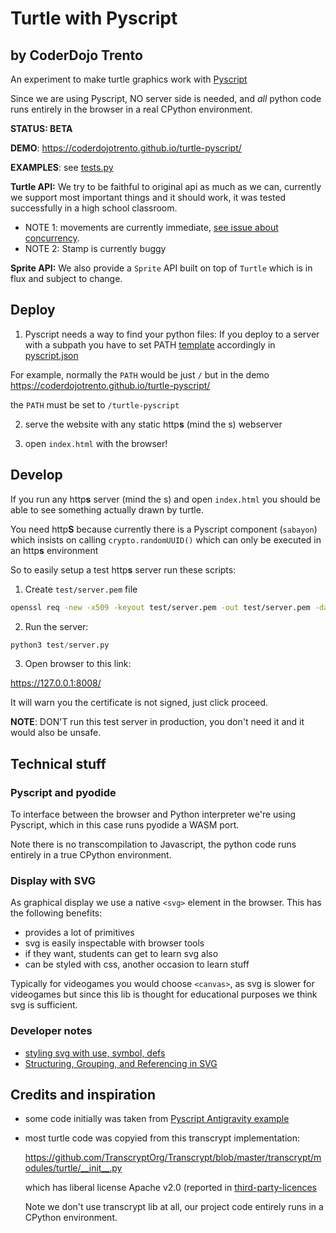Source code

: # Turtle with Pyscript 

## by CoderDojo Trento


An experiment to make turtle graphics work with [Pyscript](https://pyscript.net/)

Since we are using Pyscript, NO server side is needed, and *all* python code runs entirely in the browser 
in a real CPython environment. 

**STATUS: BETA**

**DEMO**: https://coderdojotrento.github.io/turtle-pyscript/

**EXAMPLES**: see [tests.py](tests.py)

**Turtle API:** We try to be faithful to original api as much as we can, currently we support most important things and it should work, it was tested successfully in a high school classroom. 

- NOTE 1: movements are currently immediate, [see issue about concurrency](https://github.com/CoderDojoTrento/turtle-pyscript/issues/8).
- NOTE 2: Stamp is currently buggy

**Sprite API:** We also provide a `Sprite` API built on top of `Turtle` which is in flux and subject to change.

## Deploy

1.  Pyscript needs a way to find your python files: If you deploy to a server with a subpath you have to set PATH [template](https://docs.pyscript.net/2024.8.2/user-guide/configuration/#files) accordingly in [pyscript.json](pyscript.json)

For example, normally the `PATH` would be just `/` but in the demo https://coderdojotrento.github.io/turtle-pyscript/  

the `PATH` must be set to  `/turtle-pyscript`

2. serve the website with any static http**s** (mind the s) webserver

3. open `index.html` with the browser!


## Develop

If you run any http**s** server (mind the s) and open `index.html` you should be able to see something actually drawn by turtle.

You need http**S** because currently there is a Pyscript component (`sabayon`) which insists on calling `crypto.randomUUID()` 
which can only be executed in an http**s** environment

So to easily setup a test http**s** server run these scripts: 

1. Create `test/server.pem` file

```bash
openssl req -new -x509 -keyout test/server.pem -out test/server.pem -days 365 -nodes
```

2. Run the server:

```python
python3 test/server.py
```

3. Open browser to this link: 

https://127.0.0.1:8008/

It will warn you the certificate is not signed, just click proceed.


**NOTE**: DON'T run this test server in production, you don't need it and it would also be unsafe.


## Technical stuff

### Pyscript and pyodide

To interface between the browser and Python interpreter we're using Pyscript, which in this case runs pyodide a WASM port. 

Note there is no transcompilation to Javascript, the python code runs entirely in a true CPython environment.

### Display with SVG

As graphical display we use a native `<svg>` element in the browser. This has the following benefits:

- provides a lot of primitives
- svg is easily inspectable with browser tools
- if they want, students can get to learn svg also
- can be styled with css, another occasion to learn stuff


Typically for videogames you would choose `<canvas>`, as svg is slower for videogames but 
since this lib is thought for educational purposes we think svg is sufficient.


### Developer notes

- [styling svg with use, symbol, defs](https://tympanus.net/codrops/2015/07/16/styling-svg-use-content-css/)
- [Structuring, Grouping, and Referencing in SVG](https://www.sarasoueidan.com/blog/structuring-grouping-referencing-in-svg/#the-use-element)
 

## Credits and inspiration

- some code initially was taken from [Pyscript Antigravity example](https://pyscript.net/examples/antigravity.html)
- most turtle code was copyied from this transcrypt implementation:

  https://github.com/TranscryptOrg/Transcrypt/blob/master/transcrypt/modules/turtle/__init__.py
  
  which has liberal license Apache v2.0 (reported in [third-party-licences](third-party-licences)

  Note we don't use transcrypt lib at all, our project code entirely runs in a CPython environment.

§ §

Within the lines above, find those holding the word "entirely" and copy them.

**Result**.
Since we are using Pyscript, NO server side is needed, and *all* python code runs entirely in the browser 
Note there is no transcompilation to Javascript, the python code runs entirely in a true CPython environment.
  Note we don't use transcrypt lib at all, our project code entirely runs in a CPython environment.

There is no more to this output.